Gemäss Art. 48 ff. des Bundesgesetzes über die Militärversicherung (MVG; SR 833.1) haben Versicherte, die eine dauernde erhebliche Beeinträchtigung der körperlichen, geistigen oder psychischen Integrität erleiden, Anspruch auf eine Integritätsschadenrente. Diese wird in der Regel aber ausgekauft, d.h. mit einer Einmalentschädigung abgefunden.

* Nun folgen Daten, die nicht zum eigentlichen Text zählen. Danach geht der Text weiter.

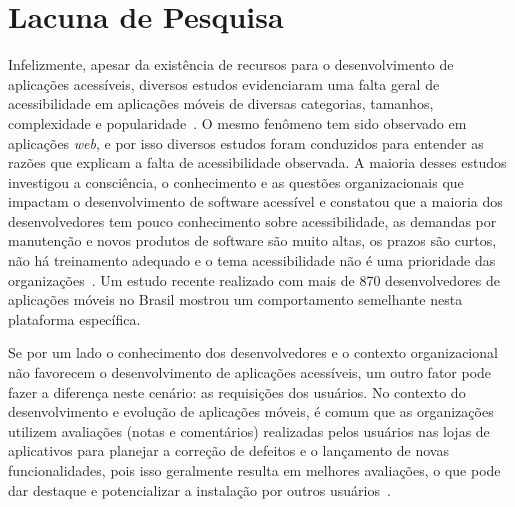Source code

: 


\section{Lacuna de Pesquisa}

Infelizmente, 
apesar da existência de recursos para o desenvolvimento de aplicações acessíveis, 
diversos estudos evidenciaram uma falta geral de acessibilidade em aplicações móveis de diversas categorias, tamanhos, complexidade e popularidade~\cite{serra2015accessibility,eler2018mate,Yan2019currentstatus,Vendome2019,Alshayban2020,AcostaVargas2020}.
O mesmo fenômeno tem sido observado em aplicações \textit{web}, e por isso diversos estudos foram conduzidos para entender as razões que explicam a falta de acessibilidade observada. A maioria desses estudos investigou a consciência, o conhecimento e as questões organizacionais que impactam o desenvolvimento de software acessível e constatou que a maioria dos desenvolvedores tem pouco conhecimento sobre acessibilidade, as demandas por manutenção e novos produtos de software são muito altas, os prazos são curtos, não há treinamento adequado e o tema acessibilidade não é uma prioridade das organizações~\cite{  
lazar2004improving,Freire2008survey,oliveira2017strategies,Inal2019,barzilai2008factors,Putnam:2012}. Um estudo recente realizado com mais de 870 desenvolvedores de aplicações móveis no Brasil mostrou um comportamento semelhante nesta plataforma específica.


Se por um lado o conhecimento dos desenvolvedores e o contexto organizacional não favorecem o desenvolvimento de aplicações acessíveis, um outro fator pode fazer a diferença neste cenário: as requisições dos usuários. 
No contexto do desenvolvimento e evolução de aplicações móveis, 
é comum que as organizações utilizem avaliações (notas e comentários) realizadas pelos usuários nas lojas de aplicativos para planejar a correção de defeitos e o lançamento de novas funcionalidades, pois isso geralmente resulta em melhores avaliações, o que pode dar destaque e potencializar a instalação por outros usuários~\cite{nayebi,Palomba2015userreviews,Palomba2018crowdsourcing,Li2018MobileAE,Ciurumelea2017analyzing,Ortega2015thesis}.

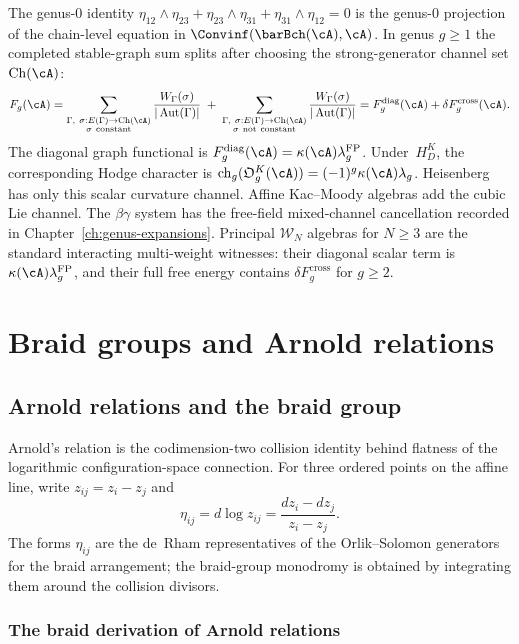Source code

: The genus-$0$ identity
$\eta_{12} \wedge \eta_{23} + \eta_{23} \wedge \eta_{31}
+ \eta_{31} \wedge \eta_{12}=0$ is the genus-$0$ projection of the
chain-level equation in $\Convinf(\barBch(\cA),\cA)$.  In genus
$g\geq1$ the completed stable-graph sum splits after choosing the
strong-generator channel set $\mathrm{Ch}(\cA)$:
\[
F_g(\cA)
=
\sum_{\substack{\Gamma,\ \sigma:E(\Gamma)\to\mathrm{Ch}(\cA)\\
                \sigma\ \mathrm{constant}}}
\frac{W_\Gamma(\sigma)}{|\operatorname{Aut}(\Gamma)|}
\;+\;
\sum_{\substack{\Gamma,\ \sigma:E(\Gamma)\to\mathrm{Ch}(\cA)\\
                \sigma\ \mathrm{not\ constant}}}
\frac{W_\Gamma(\sigma)}{|\operatorname{Aut}(\Gamma)|}
=F_g^{\mathrm{diag}}(\cA)+\delta F_g^{\mathrm{cross}}(\cA).
\]
The diagonal graph functional is
$F_g^{\mathrm{diag}}(\cA)=\kappa(\cA)\lambda_g^{\mathrm{FP}}$.
Under~$H_D^K$, the corresponding Hodge character is
$\operatorname{ch}_g(\mathfrak O_g^K(\cA))=
(-1)^g\kappa(\cA)\lambda_g$.
Heisenberg has only this scalar curvature channel.  Affine
Kac--Moody algebras add the cubic Lie channel.  The $\beta\gamma$
system has the free-field mixed-channel cancellation recorded in
Chapter~\ref{ch:genus-expansions}.  Principal $\mathcal W_N$ algebras
for $N\geq 3$ are the standard interacting multi-weight witnesses:
their diagonal scalar term is $\kappa(\cA)\lambda_g^{\mathrm{FP}}$, and their full
free energy contains $\delta F_g^{\mathrm{cross}}$ for $g\geq 2$.

\section{Braid groups and Arnold relations}

\subsection{Arnold relations and the braid group}

Arnold's relation is the codimension-two collision identity behind
flatness of the logarithmic configuration-space connection.  For
three ordered points on the affine line, write
$z_{ij}=z_i-z_j$ and
\[
\eta_{ij}=d\log z_{ij}=\frac{dz_i-dz_j}{z_i-z_j}.
\]
The forms $\eta_{ij}$ are the de~Rham representatives of the
Orlik--Solomon generators for the braid arrangement; the braid-group
monodromy is obtained by integrating them around the collision
divisors.

\subsubsection{The braid derivation of Arnold relations}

2.4    Entschädigung bei missbräuchlicher Kündigung des Arbeitsverhältnisses

Gemäss Art. 336a OR hat diejenige Partei, die das Arbeitsverhältnis missbräuchlich kündigt, der anderen Partei eine Entschädigung auszurichten, wobei Schadenersatzansprüche vorbehalten bleiben. Und bei einer ungerechtfertigten fristlosen Entlastung kann der Richter den Arbeitgeber verpflichten, dem Arbeitnehmer neben dem ordentlichen Lohn während der Kündigungsfrist eine Entschädigung zu bezahlen (Art. 337c Abs. 3 OR). Diese Entschädigungen haben ebenfalls Genugtuungscharakter. Entschädigungen dieser Art können auch bei einer aussergerichtlichen Vereinbarung vorliegen, nicht nur wenn ein Gericht sie festsetzt. Die Steuerbehörde muss sich dann aber selber davon überzeugen können, ob eine missbräuchliche Kündigung vorliegt (KSGE 2013 Nr. 3). Andernfalls ist die Entschädigung steuerbar.


2.5    Genugtuung aufgrund anderer Rechtsgrundlagen

Verschiedene andere Bundesgesetze und auch Kantonsverfassungen (so auch Art. 8 Abs. 3 der Verfassung des Kantons Solothurn) sehen bei widerrechtlichen Einschränkungen der persönlichen Freiheit oder Verletzung von Persönlichkeitsrechten die Zusprechung von Genugtuung vor. Natürlichen Personen können beispielsweise in folgenden Fällen Anspruch auf Genugtuung haben:

  • Art. 49 OR: Bei widerrechtlicher Verletzung der Persönlichkeit, beispielsweise bei Na-mensanmassung (Art. 29 Abs. 2 ZGB);
  • Art. 429 und Art. 431 der Strafprozessordnung (SR 312.0): Eine beschuldigte Person, wenn ihr gegenüber rechtswidrig Zwangsmassnahmen angewandt worden sind, ebenso wenn sie ganz oder teilweise freigesprochen oder das Verfahren gegen sie eingestellt wird und sie in ihren persönlichen Verhältnissen, insbesondere bei Frei-heitsentzug, besonders schwer verletzt wurde.

In diesen Fällen wird der Genugtuungsanspruch in der Regel ausgewiesen sein.


3    Direkte Bundessteuer

Die Regelung bei der direkten Bundessteuer ist identisch.